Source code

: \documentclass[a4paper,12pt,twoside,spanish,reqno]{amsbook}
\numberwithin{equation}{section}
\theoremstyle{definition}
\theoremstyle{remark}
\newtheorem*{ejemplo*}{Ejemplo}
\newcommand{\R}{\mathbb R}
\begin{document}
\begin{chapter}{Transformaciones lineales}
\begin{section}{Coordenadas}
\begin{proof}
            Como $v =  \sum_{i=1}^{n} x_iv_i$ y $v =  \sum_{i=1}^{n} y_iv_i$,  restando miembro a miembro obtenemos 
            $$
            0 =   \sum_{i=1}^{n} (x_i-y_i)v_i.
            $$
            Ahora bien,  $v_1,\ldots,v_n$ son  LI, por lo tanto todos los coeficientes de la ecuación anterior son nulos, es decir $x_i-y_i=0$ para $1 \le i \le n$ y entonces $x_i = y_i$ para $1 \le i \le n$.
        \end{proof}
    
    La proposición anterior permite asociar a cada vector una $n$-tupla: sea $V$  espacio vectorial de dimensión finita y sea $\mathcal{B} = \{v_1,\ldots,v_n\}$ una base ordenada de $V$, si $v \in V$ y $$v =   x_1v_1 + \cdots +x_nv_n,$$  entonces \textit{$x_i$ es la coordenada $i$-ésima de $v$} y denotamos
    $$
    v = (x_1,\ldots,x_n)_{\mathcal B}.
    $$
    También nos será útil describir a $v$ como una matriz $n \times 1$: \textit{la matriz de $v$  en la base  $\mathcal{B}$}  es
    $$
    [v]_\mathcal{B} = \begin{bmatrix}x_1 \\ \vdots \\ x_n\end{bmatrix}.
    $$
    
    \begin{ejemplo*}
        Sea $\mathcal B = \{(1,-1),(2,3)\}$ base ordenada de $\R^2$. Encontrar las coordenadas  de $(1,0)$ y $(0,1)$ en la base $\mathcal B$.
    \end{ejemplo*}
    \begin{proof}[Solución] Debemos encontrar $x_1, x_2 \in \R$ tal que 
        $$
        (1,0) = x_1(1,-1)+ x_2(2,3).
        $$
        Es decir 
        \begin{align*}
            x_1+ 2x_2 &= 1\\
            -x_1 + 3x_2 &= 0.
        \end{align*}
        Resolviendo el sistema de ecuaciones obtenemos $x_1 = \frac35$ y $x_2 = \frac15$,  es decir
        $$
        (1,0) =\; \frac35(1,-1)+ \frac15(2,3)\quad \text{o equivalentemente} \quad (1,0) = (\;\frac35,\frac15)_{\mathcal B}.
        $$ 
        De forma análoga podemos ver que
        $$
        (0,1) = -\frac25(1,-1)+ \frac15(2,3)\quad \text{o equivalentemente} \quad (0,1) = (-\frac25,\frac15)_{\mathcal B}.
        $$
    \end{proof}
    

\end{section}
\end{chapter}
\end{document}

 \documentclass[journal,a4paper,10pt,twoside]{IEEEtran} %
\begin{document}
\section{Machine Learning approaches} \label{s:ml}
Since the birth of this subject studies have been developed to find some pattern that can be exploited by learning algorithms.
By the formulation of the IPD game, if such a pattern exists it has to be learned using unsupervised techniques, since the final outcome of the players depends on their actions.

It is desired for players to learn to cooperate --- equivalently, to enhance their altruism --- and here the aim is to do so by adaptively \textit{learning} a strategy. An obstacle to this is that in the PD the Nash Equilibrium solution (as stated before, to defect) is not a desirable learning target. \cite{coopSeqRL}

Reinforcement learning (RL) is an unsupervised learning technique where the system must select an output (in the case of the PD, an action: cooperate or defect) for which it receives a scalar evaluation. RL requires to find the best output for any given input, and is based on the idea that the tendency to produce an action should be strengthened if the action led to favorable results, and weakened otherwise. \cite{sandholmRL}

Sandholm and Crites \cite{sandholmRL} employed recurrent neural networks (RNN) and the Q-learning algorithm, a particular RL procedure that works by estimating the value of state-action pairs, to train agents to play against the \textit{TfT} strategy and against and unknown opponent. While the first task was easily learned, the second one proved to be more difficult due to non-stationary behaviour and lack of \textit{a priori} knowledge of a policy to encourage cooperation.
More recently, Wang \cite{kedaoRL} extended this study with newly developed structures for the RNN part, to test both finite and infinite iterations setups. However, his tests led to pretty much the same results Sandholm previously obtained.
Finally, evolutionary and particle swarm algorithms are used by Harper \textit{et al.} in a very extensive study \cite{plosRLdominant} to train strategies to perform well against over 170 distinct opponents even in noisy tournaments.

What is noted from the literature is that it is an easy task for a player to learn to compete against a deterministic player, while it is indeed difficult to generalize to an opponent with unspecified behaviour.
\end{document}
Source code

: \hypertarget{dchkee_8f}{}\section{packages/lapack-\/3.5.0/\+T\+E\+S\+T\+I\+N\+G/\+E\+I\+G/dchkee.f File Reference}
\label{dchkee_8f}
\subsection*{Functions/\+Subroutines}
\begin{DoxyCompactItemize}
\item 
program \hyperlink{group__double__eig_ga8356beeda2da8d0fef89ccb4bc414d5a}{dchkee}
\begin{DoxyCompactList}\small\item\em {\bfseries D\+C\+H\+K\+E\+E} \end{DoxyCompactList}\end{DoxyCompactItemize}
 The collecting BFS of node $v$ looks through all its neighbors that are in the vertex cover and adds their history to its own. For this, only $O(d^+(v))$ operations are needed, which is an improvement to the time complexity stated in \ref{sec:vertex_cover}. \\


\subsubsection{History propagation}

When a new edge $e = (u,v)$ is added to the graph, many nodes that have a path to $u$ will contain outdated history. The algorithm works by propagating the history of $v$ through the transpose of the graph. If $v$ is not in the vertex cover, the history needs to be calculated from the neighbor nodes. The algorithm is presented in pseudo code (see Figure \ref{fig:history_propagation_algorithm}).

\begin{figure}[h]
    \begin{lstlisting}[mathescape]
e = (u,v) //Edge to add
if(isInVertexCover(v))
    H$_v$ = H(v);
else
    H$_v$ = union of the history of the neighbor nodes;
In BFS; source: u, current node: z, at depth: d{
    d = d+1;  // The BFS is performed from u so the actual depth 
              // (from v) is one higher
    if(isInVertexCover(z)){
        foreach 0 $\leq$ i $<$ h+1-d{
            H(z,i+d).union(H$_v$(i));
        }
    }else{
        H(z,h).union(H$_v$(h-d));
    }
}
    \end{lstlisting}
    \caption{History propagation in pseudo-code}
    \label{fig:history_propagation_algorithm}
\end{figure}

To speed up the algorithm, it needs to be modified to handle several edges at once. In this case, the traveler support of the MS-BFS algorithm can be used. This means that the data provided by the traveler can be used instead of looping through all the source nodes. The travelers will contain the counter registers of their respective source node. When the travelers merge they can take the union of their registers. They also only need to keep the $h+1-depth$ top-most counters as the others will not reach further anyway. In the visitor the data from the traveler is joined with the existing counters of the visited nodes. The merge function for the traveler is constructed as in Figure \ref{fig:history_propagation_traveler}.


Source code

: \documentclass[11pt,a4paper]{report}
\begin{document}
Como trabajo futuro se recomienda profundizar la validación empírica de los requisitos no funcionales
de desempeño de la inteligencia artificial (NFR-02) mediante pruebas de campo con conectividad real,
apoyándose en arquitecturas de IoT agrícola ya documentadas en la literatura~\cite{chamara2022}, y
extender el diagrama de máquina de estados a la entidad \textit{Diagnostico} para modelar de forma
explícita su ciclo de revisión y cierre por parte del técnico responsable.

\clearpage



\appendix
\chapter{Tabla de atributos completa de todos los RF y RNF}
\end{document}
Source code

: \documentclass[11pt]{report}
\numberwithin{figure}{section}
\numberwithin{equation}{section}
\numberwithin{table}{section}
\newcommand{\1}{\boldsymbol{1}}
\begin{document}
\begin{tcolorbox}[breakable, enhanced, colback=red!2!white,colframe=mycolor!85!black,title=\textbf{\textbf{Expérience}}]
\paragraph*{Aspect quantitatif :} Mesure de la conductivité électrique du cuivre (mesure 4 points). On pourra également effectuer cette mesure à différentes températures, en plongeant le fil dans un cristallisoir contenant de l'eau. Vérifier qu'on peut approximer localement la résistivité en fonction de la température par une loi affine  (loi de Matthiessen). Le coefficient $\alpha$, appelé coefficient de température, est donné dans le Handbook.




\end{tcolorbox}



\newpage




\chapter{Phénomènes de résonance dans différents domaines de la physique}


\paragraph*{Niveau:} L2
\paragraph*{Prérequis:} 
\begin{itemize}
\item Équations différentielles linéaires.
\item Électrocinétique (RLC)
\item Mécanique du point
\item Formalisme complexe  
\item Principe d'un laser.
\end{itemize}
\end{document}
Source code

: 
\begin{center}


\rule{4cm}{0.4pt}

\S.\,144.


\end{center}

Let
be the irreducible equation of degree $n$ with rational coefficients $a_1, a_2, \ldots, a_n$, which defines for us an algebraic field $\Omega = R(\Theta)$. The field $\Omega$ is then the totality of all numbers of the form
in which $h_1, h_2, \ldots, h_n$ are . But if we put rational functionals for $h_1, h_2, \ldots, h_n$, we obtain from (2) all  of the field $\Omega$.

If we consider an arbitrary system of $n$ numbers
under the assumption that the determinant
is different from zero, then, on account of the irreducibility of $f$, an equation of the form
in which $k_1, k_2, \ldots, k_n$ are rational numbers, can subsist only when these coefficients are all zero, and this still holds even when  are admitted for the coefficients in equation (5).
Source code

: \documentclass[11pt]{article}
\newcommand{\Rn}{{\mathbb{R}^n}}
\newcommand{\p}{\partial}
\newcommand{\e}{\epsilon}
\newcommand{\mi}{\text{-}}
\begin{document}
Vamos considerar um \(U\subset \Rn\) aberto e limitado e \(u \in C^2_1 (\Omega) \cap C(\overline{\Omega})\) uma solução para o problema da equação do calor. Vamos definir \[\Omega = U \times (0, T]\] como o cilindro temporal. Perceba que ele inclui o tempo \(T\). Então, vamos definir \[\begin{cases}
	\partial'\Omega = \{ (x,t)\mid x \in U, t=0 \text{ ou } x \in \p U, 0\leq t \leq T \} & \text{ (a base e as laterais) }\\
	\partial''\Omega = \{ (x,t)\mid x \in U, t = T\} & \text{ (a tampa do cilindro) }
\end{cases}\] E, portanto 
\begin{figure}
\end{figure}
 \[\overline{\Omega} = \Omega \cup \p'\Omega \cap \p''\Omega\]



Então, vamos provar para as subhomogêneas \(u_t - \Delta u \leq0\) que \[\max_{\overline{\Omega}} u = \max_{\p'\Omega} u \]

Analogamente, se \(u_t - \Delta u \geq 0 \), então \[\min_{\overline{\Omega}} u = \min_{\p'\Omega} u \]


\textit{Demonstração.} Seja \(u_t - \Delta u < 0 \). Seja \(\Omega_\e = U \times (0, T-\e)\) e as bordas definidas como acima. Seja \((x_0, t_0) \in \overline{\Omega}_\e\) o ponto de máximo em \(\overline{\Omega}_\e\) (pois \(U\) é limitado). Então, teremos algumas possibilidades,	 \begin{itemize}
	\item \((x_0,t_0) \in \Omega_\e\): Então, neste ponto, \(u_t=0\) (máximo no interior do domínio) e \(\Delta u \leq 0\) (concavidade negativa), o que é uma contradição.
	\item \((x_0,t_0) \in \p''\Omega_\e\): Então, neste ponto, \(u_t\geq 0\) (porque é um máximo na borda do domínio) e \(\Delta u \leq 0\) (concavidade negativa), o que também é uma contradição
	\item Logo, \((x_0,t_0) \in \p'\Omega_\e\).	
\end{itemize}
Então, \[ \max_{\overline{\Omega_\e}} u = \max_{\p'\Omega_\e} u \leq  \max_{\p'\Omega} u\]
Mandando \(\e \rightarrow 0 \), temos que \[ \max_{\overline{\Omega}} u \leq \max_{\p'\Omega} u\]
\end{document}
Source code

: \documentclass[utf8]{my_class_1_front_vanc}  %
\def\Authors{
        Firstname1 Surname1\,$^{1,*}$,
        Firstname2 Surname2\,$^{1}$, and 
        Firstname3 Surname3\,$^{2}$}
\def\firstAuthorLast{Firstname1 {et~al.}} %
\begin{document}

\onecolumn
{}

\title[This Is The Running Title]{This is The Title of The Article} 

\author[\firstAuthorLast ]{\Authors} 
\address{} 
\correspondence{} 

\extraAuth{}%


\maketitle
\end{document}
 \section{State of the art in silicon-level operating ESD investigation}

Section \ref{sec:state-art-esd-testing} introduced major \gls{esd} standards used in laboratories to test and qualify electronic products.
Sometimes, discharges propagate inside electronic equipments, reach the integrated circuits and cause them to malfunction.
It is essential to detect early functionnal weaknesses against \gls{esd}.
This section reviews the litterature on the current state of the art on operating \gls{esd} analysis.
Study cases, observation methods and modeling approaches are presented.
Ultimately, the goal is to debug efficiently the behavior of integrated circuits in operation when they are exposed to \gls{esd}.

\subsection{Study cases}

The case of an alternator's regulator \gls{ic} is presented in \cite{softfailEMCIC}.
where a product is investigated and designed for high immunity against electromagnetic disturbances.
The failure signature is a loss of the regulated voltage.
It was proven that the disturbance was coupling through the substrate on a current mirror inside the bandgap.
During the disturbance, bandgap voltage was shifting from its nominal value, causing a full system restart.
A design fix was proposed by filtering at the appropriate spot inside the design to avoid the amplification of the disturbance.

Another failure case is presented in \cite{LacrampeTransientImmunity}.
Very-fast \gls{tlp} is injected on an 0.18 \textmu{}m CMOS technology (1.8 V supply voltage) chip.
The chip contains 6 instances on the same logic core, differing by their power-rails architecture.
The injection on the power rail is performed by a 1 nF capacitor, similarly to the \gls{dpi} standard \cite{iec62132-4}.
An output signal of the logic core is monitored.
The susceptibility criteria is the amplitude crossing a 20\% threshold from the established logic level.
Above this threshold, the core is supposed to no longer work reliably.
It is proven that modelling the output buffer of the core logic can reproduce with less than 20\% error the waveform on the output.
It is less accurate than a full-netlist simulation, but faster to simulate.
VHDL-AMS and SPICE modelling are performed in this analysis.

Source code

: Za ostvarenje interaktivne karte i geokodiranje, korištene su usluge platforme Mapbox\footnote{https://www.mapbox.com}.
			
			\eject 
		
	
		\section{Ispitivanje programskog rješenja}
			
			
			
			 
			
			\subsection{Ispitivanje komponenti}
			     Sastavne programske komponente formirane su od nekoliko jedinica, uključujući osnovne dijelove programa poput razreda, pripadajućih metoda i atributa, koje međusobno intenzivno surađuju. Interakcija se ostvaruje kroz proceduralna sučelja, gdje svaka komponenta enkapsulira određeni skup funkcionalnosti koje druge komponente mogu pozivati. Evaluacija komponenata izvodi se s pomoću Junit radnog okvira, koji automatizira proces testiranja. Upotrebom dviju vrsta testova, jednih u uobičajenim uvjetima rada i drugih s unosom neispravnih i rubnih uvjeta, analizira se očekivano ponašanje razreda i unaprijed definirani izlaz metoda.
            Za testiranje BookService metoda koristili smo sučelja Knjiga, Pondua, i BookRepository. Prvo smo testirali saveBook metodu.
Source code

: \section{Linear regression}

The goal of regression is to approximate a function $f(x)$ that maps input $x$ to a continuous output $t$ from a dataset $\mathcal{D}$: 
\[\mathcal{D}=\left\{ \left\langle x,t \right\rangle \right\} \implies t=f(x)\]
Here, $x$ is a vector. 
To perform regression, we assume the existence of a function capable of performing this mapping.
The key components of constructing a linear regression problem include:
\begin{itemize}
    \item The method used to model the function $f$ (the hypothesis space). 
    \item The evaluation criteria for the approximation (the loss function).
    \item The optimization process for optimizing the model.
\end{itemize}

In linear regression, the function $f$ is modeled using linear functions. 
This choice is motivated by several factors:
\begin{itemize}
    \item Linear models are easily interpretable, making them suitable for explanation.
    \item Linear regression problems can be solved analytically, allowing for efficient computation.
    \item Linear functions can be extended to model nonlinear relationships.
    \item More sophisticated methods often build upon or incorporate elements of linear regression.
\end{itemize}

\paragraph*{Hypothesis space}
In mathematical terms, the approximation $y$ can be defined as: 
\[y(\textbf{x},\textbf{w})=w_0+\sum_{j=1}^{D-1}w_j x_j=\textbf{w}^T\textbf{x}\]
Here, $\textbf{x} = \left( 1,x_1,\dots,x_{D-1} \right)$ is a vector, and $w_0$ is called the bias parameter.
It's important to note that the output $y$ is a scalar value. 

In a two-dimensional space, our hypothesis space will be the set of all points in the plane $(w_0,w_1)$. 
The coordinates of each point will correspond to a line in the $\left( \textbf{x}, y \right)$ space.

__What is being asked__:
Only lines with the word "core" are wanted, so copy each one from the records.

__Answer section__:
The chip contains 6 instances on the same logic core, differing by their power-rails architecture.
An output signal of the logic core is monitored.
Above this threshold, the core is supposed to no longer work reliably.
It is proven that modelling the output buffer of the core logic can reproduce with less than 20\% error the waveform on the output.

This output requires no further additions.